## [PROBLEM STATEMENT]
Without the images, write out the whole listing exactly.

## [DATA TO PROCESS]
- - - - -

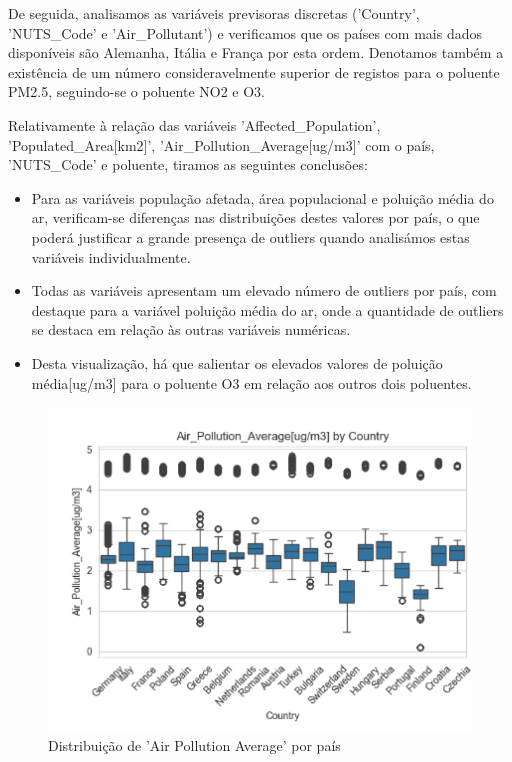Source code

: \documentclass[conference]{IEEEtran}
\begin{document}
De seguida, analisamos as variáveis previsoras discretas ('Country', 'NUTS\_Code' e 'Air\_Pollutant') e verificamos que os países com mais dados disponíveis são Alemanha, Itália e França por esta ordem. Denotamos também a existência de um número consideravelmente superior de registos para o poluente PM2.5, seguindo-se o poluente NO2 e O3.

Relativamente à relação das variáveis 'Affected\_Population', 'Populated\_Area[km2]', 'Air\_Pollution\_Average[ug/m3]' com o país, 'NUTS\_Code' e poluente, tiramos as seguintes conclusões:
\begin{itemize}
	\item Para as variáveis população afetada, área populacional e poluição média do ar, verificam-se diferenças nas distribuições destes valores por país, o que poderá justificar a grande presença de outliers quando analisámos estas variáveis individualmente.
	\item Todas as variáveis apresentam um elevado número de outliers por país, com destaque para a variável poluição média do ar, onde a quantidade de outliers se destaca em relação às outras variáveis numéricas.
	\item Desta visualização, há que salientar os elevados valores de poluição média[ug/m3] para o poluente O3 em relação aos outros dois poluentes.  
\end{itemize}

\begin{figure}[h]
	\centering
	\includegraphics[width=0.8\linewidth]{AirPollutionAvgByCountry}
	\caption{Distribuição de 'Air Pollution Average' por país}
	\label{fig:AvgByCountry}
\end{figure}
\end{document}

- - - - -

## [YOUR RESPONSE]
Source code

: \documentclass[conference]{IEEEtran}
\begin{document}
De seguida, analisamos as variáveis previsoras discretas ('Country', 'NUTS\_Code' e 'Air\_Pollutant') e verificamos que os países com mais dados disponíveis são Alemanha, Itália e França por esta ordem. Denotamos também a existência de um número consideravelmente superior de registos para o poluente PM2.5, seguindo-se o poluente NO2 e O3.

Relativamente à relação das variáveis 'Affected\_Population', 'Populated\_Area[km2]', 'Air\_Pollution\_Average[ug/m3]' com o país, 'NUTS\_Code' e poluente, tiramos as seguintes conclusões:
\begin{itemize}
	\item Para as variáveis população afetada, área populacional e poluição média do ar, verificam-se diferenças nas distribuições destes valores por país, o que poderá justificar a grande presença de outliers quando analisámos estas variáveis individualmente.
	\item Todas as variáveis apresentam um elevado número de outliers por país, com destaque para a variável poluição média do ar, onde a quantidade de outliers se destaca em relação às outras variáveis numéricas.
	\item Desta visualização, há que salientar os elevados valores de poluição média[ug/m3] para o poluente O3 em relação aos outros dois poluentes.  
\end{itemize}

\begin{figure}[h]
	\centering
	\includegraphics[width=0.8\linewidth]{AirPollutionAvgByCountry}
	\caption{Distribuição de 'Air Pollution Average' por país}
	\label{fig:AvgByCountry}
\end{figure}
\end{document}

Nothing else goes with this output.